MY SCIENCE PROJECT, 1985
Movie Reviews
Director: Jonathan R. Betuel
Starring: John Stockwell, Danielle von Zerneck, Fisher Stevens and Dennis Hopper
Review by Joseph Paul John McCarthy
SYNOPSIS:
Two high school students break into a military facility and discover a strange glowing orb which has the ability to warp time around it. Eventually their entire school is caught up in a time vortex where past, present and future collide.
REVIEW:
This is another film that I really wish I could’ve put higher on the Top 100 Time Travel movies list. I personally think it is better than the sequel to the ‘Butterfly Effect’, maybe not top forty material but very close.
Admittedly a lot of my love for this film comes from the nostalgia. It’s one of those mid-eighties films that takes you back to the pre-www days, where you had to wait for several minutes, sometimes up to half an hour, to load a video game and where special effects weren’t that special.
The plot is fairly simple and maybe that’s a good thing. An orb from a crashed alien vessel found by the US Military in 1957 is ordered, by President Dwight D. Eisenhower to be destroyed. The orb is placed in a military junkyard for future analysis. Over time the device was forgotten and became lost.
Years later Michael Harlan (John Stockwell) and geeky girl Ellie Sawyer (Danielle von Zerneck) break into a military junkyard to find a science project for Michael's class. Michael accidentally falls through a trap door into an old underground fallout shelter, and finds a strange glowing orb which, unknown to them, is the engine of a crashed UFO. Michael unknowingly activates the device while trying to clean it, throughout the film it is referred to as the "gizmo". It demonstrates strange properties, such as absorbing electricity from any nearby devices and weird spooky foggy SFX lights come out of it. After Michael and his friends plug it into a power source, it begins to materialize objects from other time periods.
When his science teacher (Dennis Hopper) experiments by plugging the orb directly into the power grid, it starts a chain reaction that warps the dimensions and time around it.

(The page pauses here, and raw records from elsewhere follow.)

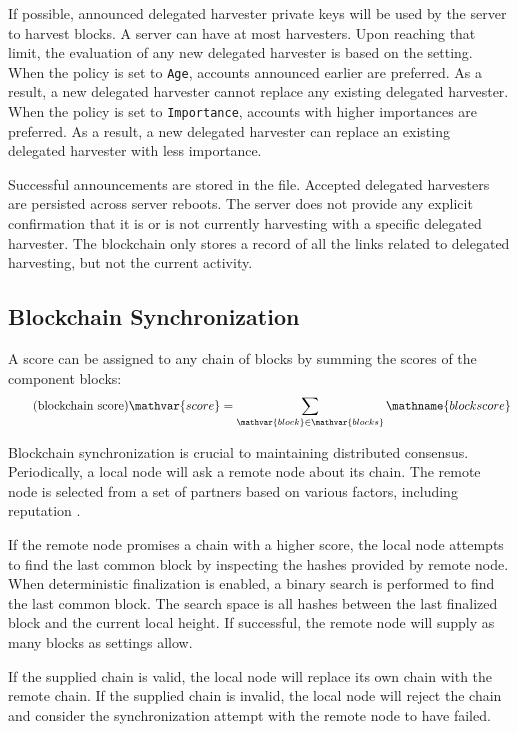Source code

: If possible, announced delegated harvester private keys will be used by the server to harvest blocks.
A server can have at most  harvesters.
Upon reaching that limit, the evaluation of any new delegated harvester is based on the  setting.
When the policy is set to \texttt{Age}, accounts announced earlier are preferred.
As a result, a new delegated harvester cannot replace any existing delegated harvester.
When the policy is set to \texttt{Importance}, accounts with higher importances are preferred.
As a result, a new delegated harvester can replace an existing delegated harvester with less importance.

Successful announcements are stored in the  file.
Accepted delegated harvesters are persisted across server reboots.
The server does not provide any explicit confirmation that it is or is not currently harvesting with a specific delegated harvester.
The blockchain only stores a record of all the links related to delegated harvesting, but not the current activity.

\subsection{Blockchain Synchronization}
\label{sec:blockchain:sync}

A score can be assigned to any chain of blocks by summing the scores of the component blocks:
\begin{equation}
	\tag{blockchain score} \mathvar{score} = \sum_{\mathvar{block} \in \mathvar{blocks}} \mathname{block score}
\end{equation}

Blockchain synchronization is crucial to maintaining distributed consensus.
Periodically, a local node will ask a remote node about its chain.
The remote node is selected from a set of partners based on various factors, including reputation .

If the remote node promises a chain with a higher score, the local node attempts to find the last common block by inspecting the hashes provided by remote node.
When deterministic finalization is enabled, a binary search is performed to find the last common block.
The search space is all hashes between the last finalized block and the current local height.
If successful, the remote node will supply as many blocks as settings allow.

If the supplied chain is valid, the local node will replace its own chain with the remote chain.
If the supplied chain is invalid, the local node will reject the chain and consider the synchronization attempt with the remote node to have failed.

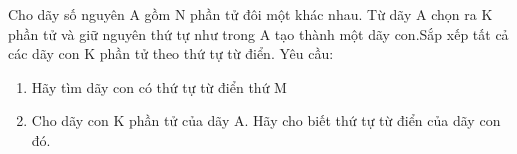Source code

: Cho dãy số nguyên A gồm N phần tử đôi một khác nhau. Từ dãy A chọn ra K phần tử và giữ nguyên thứ tự như trong A tạo thành một dãy con.Sắp xếp tất cả các dãy con K phần tử theo thứ tự từ điển. Yêu cầu:  
\begin{enumerate}
	\item     Hãy tìm dãy con có thứ tự từ điển thứ M   
	\item     Cho dãy con K phần tử của dãy A. Hãy cho biết thứ tự từ điển của dãy con đó.   
\end{enumerate}

\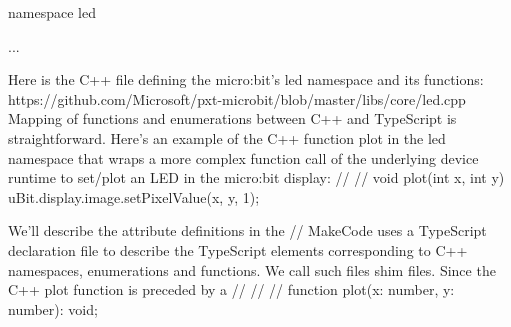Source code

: namespace led {
...
    	 

Here is the C++ file defining the micro:bit’s led namespace and its functions:
https://github.com/Microsoft/pxt-microbit/blob/master/libs/core/led.cpp
Mapping of functions and enumerations between C++ and TypeScript is straightforward. Here’s an example of the C++ function plot in the led namespace that wraps a more complex function call of the underlying device runtime to set/plot an LED in the micro:bit display:
//%
//%
void plot(int x, int y) {
    uBit.display.image.setPixelValue(x, y, 1);
}

We’ll describe the attribute definitions in the //%
MakeCode uses a  TypeScript declaration file to describe the TypeScript elements corresponding to C++ namespaces, enumerations and functions.  We call such files shim files.  Since the C++ plot function is preceded by a //%
//%
//%
function plot(x: number, y: number): void;

}
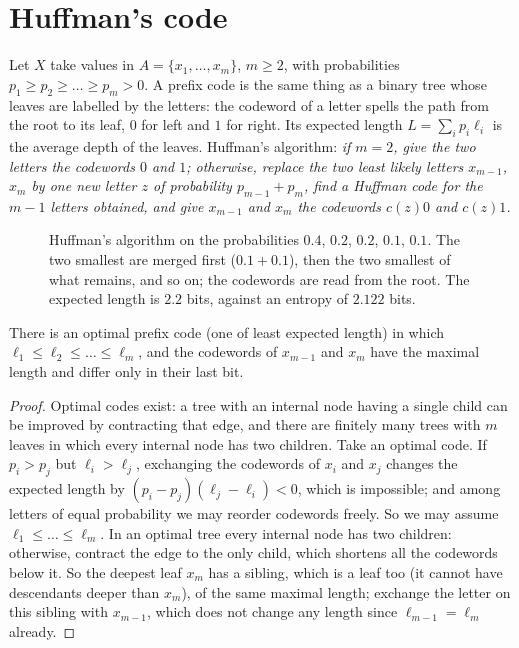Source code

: \section{Huffman's code}\label{sec:huffman}

Let $X$ take values in $A=\{x_1,\dots,x_m\}$, $m\ge2$, with probabilities $p_1\ge p_2\ge\dots\ge p_m>0$. A prefix code is the same thing as a binary tree whose leaves are labelled by the letters: the codeword of a letter spells the path from the root to its leaf, $0$ for left and $1$ for right. Its expected length $L=\sum_ip_i\ell_i$ is the average depth of the leaves. Huffman's algorithm: \emph{if $m=2$, give the two letters the codewords $0$ and $1$; otherwise, replace the two least likely letters $x_{m-1}$, $x_m$ by one new letter $z$ of probability $p_{m-1}+p_m$, find a Huffman code for the $m-1$ letters obtained, and give $x_{m-1}$ and $x_m$ the codewords $c(z)0$ and $c(z)1$.}

\begin{figure}[ht]
\centering
{}
\caption{Huffman's algorithm on the probabilities $0.4$, $0.2$, $0.2$, $0.1$, $0.1$. The two smallest are merged first ($0.1+0.1$), then the two smallest of what remains, and so on; the codewords are read from the root. The expected length is $2.2$ bits, against an entropy of $2.122$ bits.}
\label{fig:huffman}
\end{figure}

\begin{lemma}\label{lem:huffswap}
There is an optimal prefix code (one of least expected length) in which $\ell_1\le\ell_2\le\dots\le\ell_m$, and the codewords of $x_{m-1}$ and $x_m$ have the maximal length and differ only in their last bit.
\end{lemma}

\begin{proof}
Optimal codes exist: a tree with an internal node having a single child can be improved by contracting that edge, and there are finitely many trees with $m$ leaves in which every internal node has two children. Take an optimal code. If $p_i>p_j$ but $\ell_i>\ell_j$, exchanging the codewords of $x_i$ and $x_j$ changes the expected length by $(p_i-p_j)(\ell_j-\ell_i)<0$, which is impossible; and among letters of equal probability we may reorder codewords freely. So we may assume $\ell_1\le\dots\le\ell_m$. In an optimal tree every internal node has two children: otherwise, contract the edge to the only child, which shortens all the codewords below it. So the deepest leaf $x_m$ has a sibling, which is a leaf too (it cannot have descendants deeper than $x_m$), of the same maximal length; exchange the letter on this sibling with $x_{m-1}$, which does not change any length since $\ell_{m-1}=\ell_m$ already.
\end{proof}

Very quickly the entire school is being engulfed in a clash of the time periods and Michael and his mates Vince (Fisher Stevens) and Ellie are the only ones who can stop the space/time continuum from tearing apart.
This really is an enjoyable film while the dialogue is at times a bit cheesy and sometimes over complicated, the story itself is quite simple and easy to follow. In a funny way the same thing goes for the special effects, whilst they are a bit cheesy at times, they are simple and don’t get too much in the way of the storyline. Both of these can be forgiven their cheesiness as it was the 1980’s and films were cheesy then.
I liked to see Dennis Hopper play something other than a sinister villain, being an aging hippie teacher was an awesome role for him to play. Also special mention should go to Fisher Stevens, who has a character that he could have easily been pushed into cheesy city, but he plays the stereotypical 80’s teen radicle with just the right balance of cheese and cool.
Ultimately though this film just came out at the wrong time, it came out in 1985 when there was just too much competition for it. It was competing with such sci-fi greats as ‘Ghostbusters’ and teen films like ‘Footloose’, both of which had just come out the previous year. To say nothing of the golden year for sci-fi and teen movies that 1985 was with films like; ‘The Goonies’, ‘Teen Wolf’ and ‘Back to the Future’. ‘My Science Project’ was always going to have to take a back seat.